(Document images with source code)
==*==
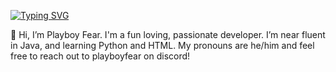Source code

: [![Typing SVG](https://readme-typing-svg.demolab.com?font=Fira+Code&pause=1000&width=435&lines=Best+Java+Developer;Intellij+Idea+Wizard;Pro+Minecraft+Player)](https://git.io/typing-svg)

👋 Hi, I’m Playboy Fear. I'm a fun loving, passionate developer. I’m near fluent in Java, and learning Python and HTML. My pronouns are he/him and feel free to reach out to playboyfear on discord!
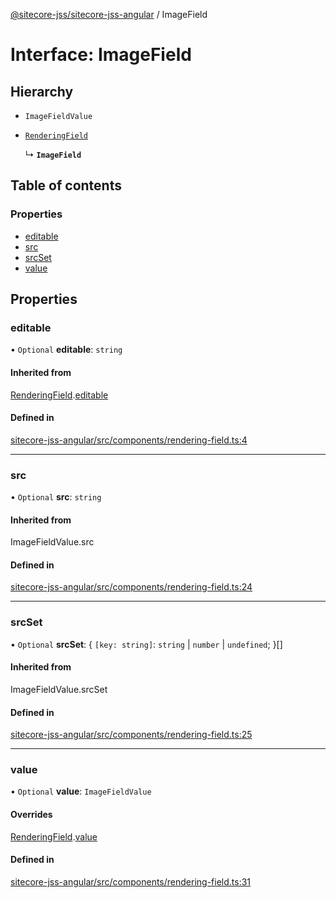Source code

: [@sitecore-jss/sitecore-jss-angular](../README.md) / ImageField

# Interface: ImageField

## Hierarchy

- `ImageFieldValue`

- [`RenderingField`](RenderingField.md)

  ↳ **`ImageField`**

## Table of contents

### Properties

- [editable](ImageField.md#editable)
- [src](ImageField.md#src)
- [srcSet](ImageField.md#srcset)
- [value](ImageField.md#value)

## Properties

### editable

• `Optional` **editable**: `string`

#### Inherited from

[RenderingField](RenderingField.md).[editable](RenderingField.md#editable)

#### Defined in

[sitecore-jss-angular/src/components/rendering-field.ts:4](https://github.com/Sitecore/jss/blob/64c81a0b8/packages/sitecore-jss-angular/src/components/rendering-field.ts#L4)

___

### src

• `Optional` **src**: `string`

#### Inherited from

ImageFieldValue.src

#### Defined in

[sitecore-jss-angular/src/components/rendering-field.ts:24](https://github.com/Sitecore/jss/blob/64c81a0b8/packages/sitecore-jss-angular/src/components/rendering-field.ts#L24)

___

### srcSet

• `Optional` **srcSet**: { `[key: string]`: `string` \| `number` \| `undefined`;  }[]

#### Inherited from

ImageFieldValue.srcSet

#### Defined in

[sitecore-jss-angular/src/components/rendering-field.ts:25](https://github.com/Sitecore/jss/blob/64c81a0b8/packages/sitecore-jss-angular/src/components/rendering-field.ts#L25)

___

### value

• `Optional` **value**: `ImageFieldValue`

#### Overrides

[RenderingField](RenderingField.md).[value](RenderingField.md#value)

#### Defined in

[sitecore-jss-angular/src/components/rendering-field.ts:31](https://github.com/Sitecore/jss/blob/64c81a0b8/packages/sitecore-jss-angular/src/components/rendering-field.ts#L31)
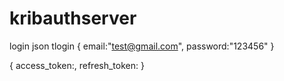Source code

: # kribauthserver
login json
tlogin
{
    email:"test@gmail.com",
    password:"123456"
}

{
    access_token:,
    refresh_token:
}
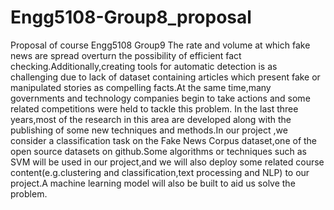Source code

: # Engg5108-Group8_proposal
Proposal of course Engg5108 Group9
The rate and volume at which fake news are spread  overturn the possibility of efficient fact checking.Additionally,creating tools for automatic detection is as challenging due to lack of dataset containing articles which present fake or manipulated stories as compelling facts.At the same time,many governments and technology companies begin to take actions and some related competitions were held to tackle this problem. In the last three years,most of the research in this area are developed along with the publishing of some new techniques and methods.In our project ,we consider a classification task on the Fake News Corpus dataset,one of the open source datasets on github.Some algorithms or techniques such as SVM will be used in our project,and we will also deploy some related course content(e.g.clustering and classification,text processing and NLP) to our project.A machine learning model will also be built to aid us solve the problem.
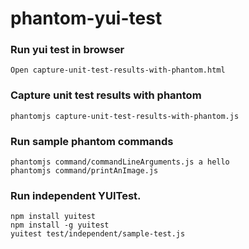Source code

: # phantom-yui-test

### Run yui test in browser

    Open capture-unit-test-results-with-phantom.html

### Capture unit test results with phantom
    
    phantomjs capture-unit-test-results-with-phantom.js

### Run sample phantom commands

    phantomjs command/commandLineArguments.js a hello
    phantomjs command/printAnImage.js
    
### Run independent YUITest. 
    
    npm install yuitest
    npm install -g yuitest
    yuitest test/independent/sample-test.js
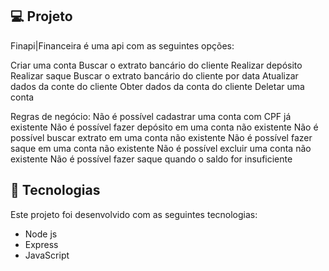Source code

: ## 💻 Projeto

Finapi|Financeira é uma api com as seguintes opções:

Criar uma conta
Buscar o extrato bancário do cliente
Realizar depósito
Realizar saque
Buscar o extrato bancário do cliente por data
Atualizar dados da conte do cliente
Obter dados da conta do cliente
Deletar uma conta

Regras de negócio:
Não é possível cadastrar uma conta com CPF já existente
Não é possível fazer depósito em uma conta não existente
Não é possível buscar extrato em uma conta não existente
Não é possível fazer saque em uma conta não existente
Não é possível excluir uma conta não existente
Não é possível fazer saque quando o saldo for insuficiente

## 🚀 Tecnologias

Este projeto foi desenvolvido com as seguintes tecnologias:

- Node js
- Express
- JavaScript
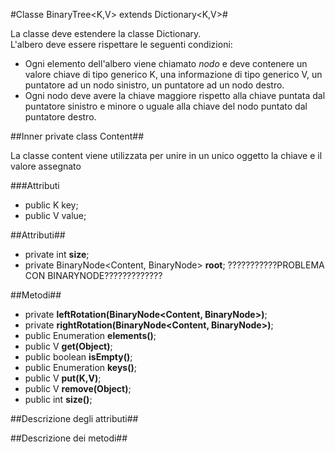 #Classe BinaryTree<K,V> extends Dictionary<K,V>#

La classe deve estendere la classe Dictionary.  
L'albero deve essere rispettare le seguenti condizioni:

+ Ogni elemento dell'albero viene chiamato *nodo* e deve contenere un valore chiave di tipo generico K, una informazione di tipo generico V,
un puntatore ad un nodo sinistro, un puntatore ad un nodo destro.
+ Ogni nodo deve avere la chiave maggiore rispetto alla chiave puntata dal puntatore sinistro
e minore o uguale alla chiave del nodo puntato dal puntatore destro.

##Inner private class Content##

La classe content viene utilizzata per unire in un unico oggetto la chiave e il valore assegnato

###Attributi

+ public K key;
+ public V value;
 
 
##Attributi##

+ private int **size**;
+ private BinaryNode<Content, BinaryNode> **root**; ???????????PROBLEMA CON BINARYNODE?????????????

##Metodi##

- private **leftRotation(BinaryNode<Content, BinaryNode>)**;
- private **rightRotation(BinaryNode<Content, BinaryNode>)**;
- public Enumeration<V> **elements()**;
- public V **get(Object)**;
- public boolean **isEmpty()**;
- public Enumeration<K> **keys()**;
- public V **put(K,V)**;
- public V **remove(Object)**;
- public int **size()**;

##Descrizione degli attributi##

##Descrizione dei metodi##
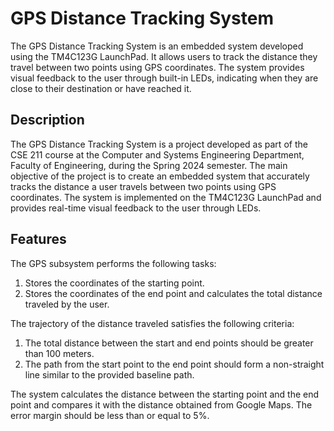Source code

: # **GPS Distance Tracking System**
The GPS Distance Tracking System is an embedded system developed using the TM4C123G LaunchPad. It allows users to track the distance they travel between two points using GPS coordinates. The system provides visual feedback to the user through built-in LEDs, indicating when they are close to their destination or have reached it.
## Description
The GPS Distance Tracking System is a project developed as part of the CSE 211 course at the Computer and Systems Engineering Department, Faculty of Engineering, during the Spring 2024 semester. The main objective of the project is to create an embedded system that accurately tracks the distance a user travels between two points using GPS coordinates. The system is implemented on the TM4C123G LaunchPad and provides real-time visual feedback to the user through LEDs.
## Features
The GPS subsystem performs the following tasks:

1) Stores the coordinates of the starting point.
2) Stores the coordinates of the end point and calculates the total distance traveled by the user.

The trajectory of the distance traveled satisfies the following criteria:

1) The total distance between the start and end points should be greater than 100 meters.
2) The path from the start point to the end point should form a non-straight line similar to the provided baseline path.

The system calculates the distance between the starting point and the end point and compares it with the distance obtained from Google Maps. The error margin should be less than or equal to 5%.
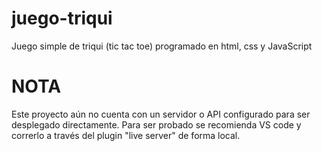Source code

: # juego-triqui
Juego simple de triqui (tic tac toe) programado en html, css y JavaScript

# NOTA
Este proyecto aún no cuenta con un servidor o API configurado para ser desplegado directamente. Para ser probado se recomienda VS code y correrlo a través del plugin "live server"
de forma local. 
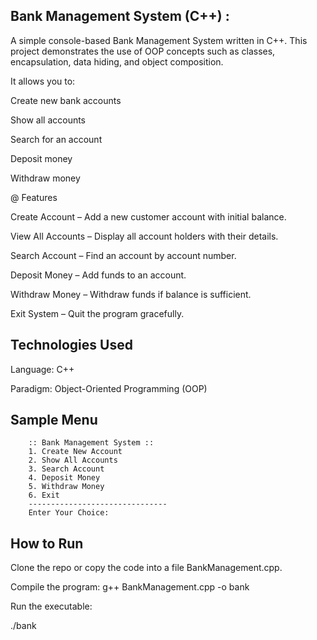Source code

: ## Bank Management System (C++) :

A simple console-based Bank Management System written in C++.
This project demonstrates the use of OOP concepts such as classes, encapsulation, data hiding, and object composition.

It allows you to:

Create new bank accounts

Show all accounts

Search for an account

Deposit money

Withdraw money

@ Features

Create Account – Add a new customer account with initial balance.

View All Accounts – Display all account holders with their details.

Search Account – Find an account by account number.

Deposit Money – Add funds to an account.

Withdraw Money – Withdraw funds if balance is sufficient.

Exit System – Quit the program gracefully.

## Technologies Used

Language: C++

Paradigm: Object-Oriented Programming (OOP)



## Sample Menu
        :: Bank Management System ::
        1. Create New Account
        2. Show All Accounts
        3. Search Account
        4. Deposit Money
        5. Withdraw Money
        6. Exit
        -------------------------------
        Enter Your Choice:

## How to Run

Clone the repo or copy the code into a file BankManagement.cpp.

Compile the program:
g++ BankManagement.cpp -o bank

Run the executable:

./bank
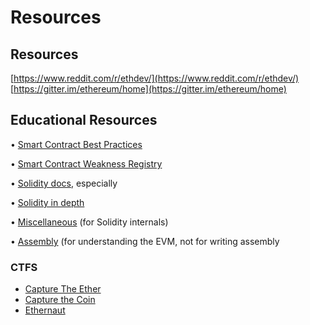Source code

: # Resources

## Resources

[https://www.reddit.com/r/ethdev/](https://www.reddit.com/r/ethdev/)  
[https://gitter.im/ethereum/home](https://gitter.im/ethereum/home)

## Educational Resources

• [Smart Contract Best Practices](https://consensys.github.io/smart-contract-best-practices/)

• [Smart Contract Weakness Registry](https://smartcontractsecurity.github.io/SWC-registry/)

• [Solidity docs](https://solidity.readthedocs.io/), especially

• [Solidity in depth](https://solidity.readthedocs.io/en/v0.5.11/solidity-in-depth.html)

• [Miscellaneous](https://solidity.readthedocs.io/en/v0.5.11/miscellaneous.html) \(for Solidity internals\)

• [Assembly](https://solidity.readthedocs.io/en/v0.5.11/assembly.html) \(for understanding the EVM, not for writing assembly

### CTFS

* [Capture The Ether](https://capturetheether.com/)
* [Capture the Coin](https://capturethecoin.org/)
* [Ethernaut](https://ethernaut.openzeppelin.com/)


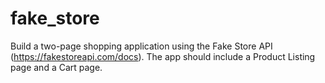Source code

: # fake_store
Build a two-page shopping application using the Fake Store API (https://fakestoreapi.com/docs). The app should include a Product Listing page and a Cart page.
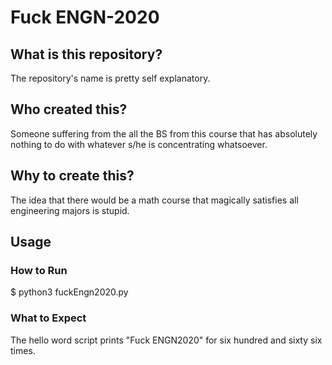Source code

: # Fuck ENGN-2020

## What is this repository?
The repository's name is pretty self explanatory.

## Who created this?
Someone suffering from the all the BS from this course that has absolutely nothing to do with whatever s/he is concentrating whatsoever.

## Why to create this?
The idea that there would be a math course that magically satisfies all engineering majors is stupid. 

## Usage
### How to Run
$ python3 fuckEngn2020.py

### What to Expect
The hello word script prints "Fuck ENGN2020" for six hundred and sixty six times.
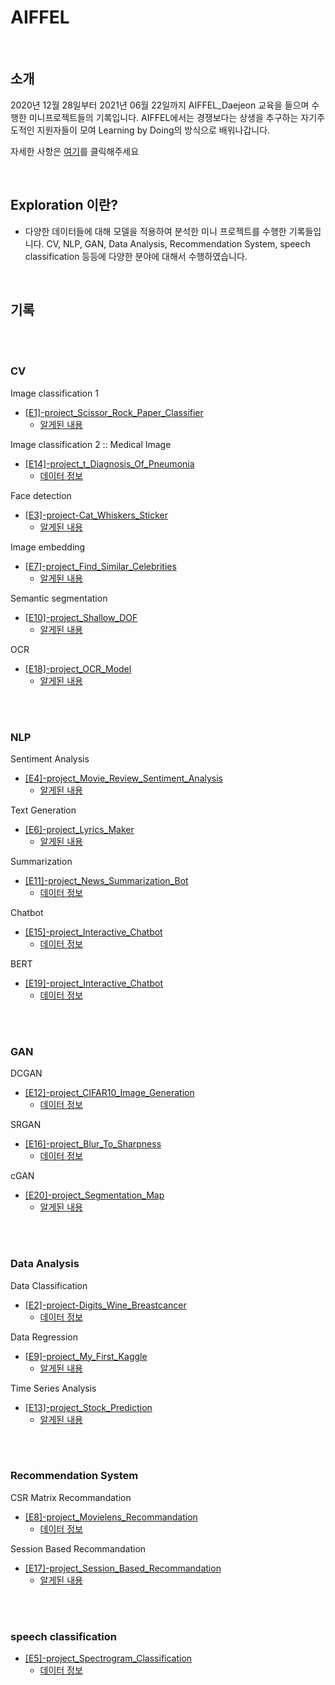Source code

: AIFFEL
===

<br/>

## 소개
2020년 12월 28일부터 2021년 06월 22일까지 AIFFEL_Daejeon 교육을 들으며 수행한 미니프로젝트들의 기록입니다.
AIFFEL에서는 경쟁보다는 상생을 추구하는 자기주도적인 지원자들이 모여 Learning by Doing의 방식으로 배워나갑니다.

자세한 사항은 [여기](https://dj.aiffel.io/)를 클릭해주세요

<br/>

## **Exploration 이란?**
- 다양한 데이터들에 대해 모델을 적용하여 분석한 미니 프로젝트를 수행한 기록들입니다. CV, NLP, GAN, Data Analysis, Recommendation System, speech classification 등등에 다양한 분야에 대해서 수행하였습니다.  

<br/>

## 기록

<br/>
<br/>

### CV

Image classification 1 
- [\[E1\]-project_Scissor_Rock_Paper_Classifier](https://github.com/gotjd709/AIFFEL_Exploration/blob/master/exploration/%5BE1%5D-project_Scissor_Rock_Paper_Classifier/%5BE1%5D-project_Scissor_Rock_Paper_Classifier.ipynb)
	- [알게된 내용](https://biology-statistics-programming.tistory.com/22?category=955669)

Image classification 2 :: Medical Image
- [\[E14\]-project_t_Diagnosis_Of_Pneumonia](https://github.com/gotjd709/AIFFEL_Exploration/blob/master/exploration/%5BE14%5D-project_Diagnosis_Of_Pneumonia.ipynb)
	- [데이터 정보](https://biology-statistics-programming.tistory.com/60?category=955669)
 


Face detection
- [\[E3\]-project-Cat_Whiskers_Sticker](https://github.com/gotjd709/AIFFEL_Exploration/blob/master/exploration/%5BE3%5D-project_Cat_Whiskers_Sticker.ipynb)
	- [알게된 내용](https://biology-statistics-programming.tistory.com/30?category=955669)

Image embedding
- [\[E7\]-project_Find_Similar_Celebrities](https://github.com/gotjd709/AIFFEL_Exploration/blob/master/exploration/%5BE7%5D-project_Find_Similar_Celebrities.ipynb)
	- [알게된 내용](https://biology-statistics-programming.tistory.com/44?category=955669) 

Semantic segmentation
- [\[E10\]-project_Shallow_DOF](https://github.com/gotjd709/AIFFEL_Exploration/blob/master/exploration/%5BE10%5D-project_Shallow_DOF.ipynb)
	- [알게된 내용](https://biology-statistics-programming.tistory.com/54?category=955669) 


OCR
- [\[E18\]-project_OCR_Model](https://github.com/gotjd709/AIFFEL_Exploration/blob/master/exploration/%5BE18%5D-project_OCR_Model.ipynb)
	- [알게된 내용]() 

<br/>
<br/>


### NLP

Sentiment Analysis
- [\[E4\]-project_Movie_Review_Sentiment_Analysis](https://github.com/gotjd709/AIFFEL_Exploration/blob/master/exploration/%5BE4%5D-project_Movie_Review_Sentiment_Analysis.ipynb)
	- [알게된 내용](https://biology-statistics-programming.tistory.com/32?category=955669) 


Text Generation
- [\[E6\]-project_Lyrics_Maker](https://github.com/gotjd709/AIFFEL_Exploration/blob/master/exploration/%5BE6%5D-project_Lyrics_Maker.ipynb)
	- [알게된 내용](https://biology-statistics-programming.tistory.com/42?category=955669)

Summarization
- [\[E11\]-project_News_Summarization_Bot](https://github.com/gotjd709/AIFFEL_Exploration/blob/master/exploration/%5BE11%5D-project_News_Summarization_Bot.ipynb)
	- [데이터 정보](https://biology-statistics-programming.tistory.com/56?category=955669)

Chatbot
- [\[E15\]-project_Interactive_Chatbot](https://github.com/gotjd709/AIFFEL_Exploration/blob/master/exploration/%5BE15%5D-project_Interactive_Chatbot.ipynb)
	- [데이터 정보](https://biology-statistics-programming.tistory.com/61?category=955669)

BERT
- [\[E19\]-project_Interactive_Chatbot](https://github.com/gotjd709/AIFFEL_Exploration/blob/master/exploration/%5BE19%5D-project_BERT.ipynb)
	- [데이터 정보](https://biology-statistics-programming.tistory.com/65?category=955669)

<br/>
<br/>

### GAN

DCGAN
- [\[E12\]-project_CIFAR10_Image_Generation](https://github.com/gotjd709/AIFFEL_Exploration/blob/master/exploration/%5BE12%5D-project_CIFAR10_Image_Generation.ipynb)
	- [데이터 정보](https://biology-statistics-programming.tistory.com/58?category=955669)

SRGAN
- [\[E16\]-project_Blur_To_Sharpness](https://github.com/gotjd709/AIFFEL_Exploration/blob/master/exploration/%5BE16%5D-project_Blur_To_Sharpness.ipynb)
	- [데이터 정보](https://biology-statistics-programming.tistory.com/62?category=955669)

cGAN
- [\[E20\]-project_Segmentation_Map](https://github.com/gotjd709/AIFFEL_Exploration/blob/master/exploration/%5BE20%5D-project_Segmentation_Map.ipynb)
	- [알게된 내용]()

<br/>
<br/>

### Data Analysis

Data Classification
- [\[E2\]-project-Digits_Wine_Breastcancer](https://github.com/gotjd709/AIFFEL_Exploration/blob/master/exploration/%5BE2%5D-project_Digits_Wine_Breastcancer.ipynb)
	- [데이터 정보](https://biology-statistics-programming.tistory.com/24?category=955669)

Data Regression
- [\[E9\]-project_My_First_Kaggle](https://github.com/gotjd709/AIFFEL_Exploration/blob/master/exploration/%5BE9%5D-project_My_First_Kaggle.ipynb)
	- [알게된 내용](https://biology-statistics-programming.tistory.com/49?category=955669)

Time Series Analysis
- [\[E13\]-project_Stock_Prediction](https://github.com/gotjd709/AIFFEL_Exploration/blob/master/exploration/%5BE13%5D-project_Stock_Prediction.ipynb)
	- [알게된 내용](https://biology-statistics-programming.tistory.com/59?category=955669)

<br/>
<br/>


### Recommendation System

CSR Matrix Recommandation 
- [\[E8\]-project_Movielens_Recommandation](https://github.com/gotjd709/AIFFEL_Exploration/blob/master/exploration/%5BE8%5D-project_Movie_Recommendation.ipynb)
	- [데이터 정보](https://biology-statistics-programming.tistory.com/47?category=955669)

Session Based Recommandation
- [\[E17\]-project_Session_Based_Recommandation](https://github.com/gotjd709/AIFFEL_Exploration/blob/master/exploration/%5BE17%5D-project_Session_Based_Recommandation.ipynb)
	- [알게된 내용]()
<br/>
<br/>


### speech classification

- [\[E5\]-project_Spectrogram_Classification](https://github.com/gotjd709/AIFFEL_Exploration/blob/master/exploration/%5BE5%5D-project_Spectrogram_Classification.ipynb)
	- [데이터 정보](https://biology-statistics-programming.tistory.com/39?category=955669)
==*==
**Task to complete**:
For the string "Best", show each line of the entries above where it occurs.

**Task response**:
: [![Typing SVG](https://readme-typing-svg.demolab.com?font=Fira+Code&pause=1000&width=435&lines=Best+Java+Developer;Intellij+Idea+Wizard;Pro+Minecraft+Player)](https://git.io/typing-svg)
• [Smart Contract Best Practices](https://consensys.github.io/smart-contract-best-practices/)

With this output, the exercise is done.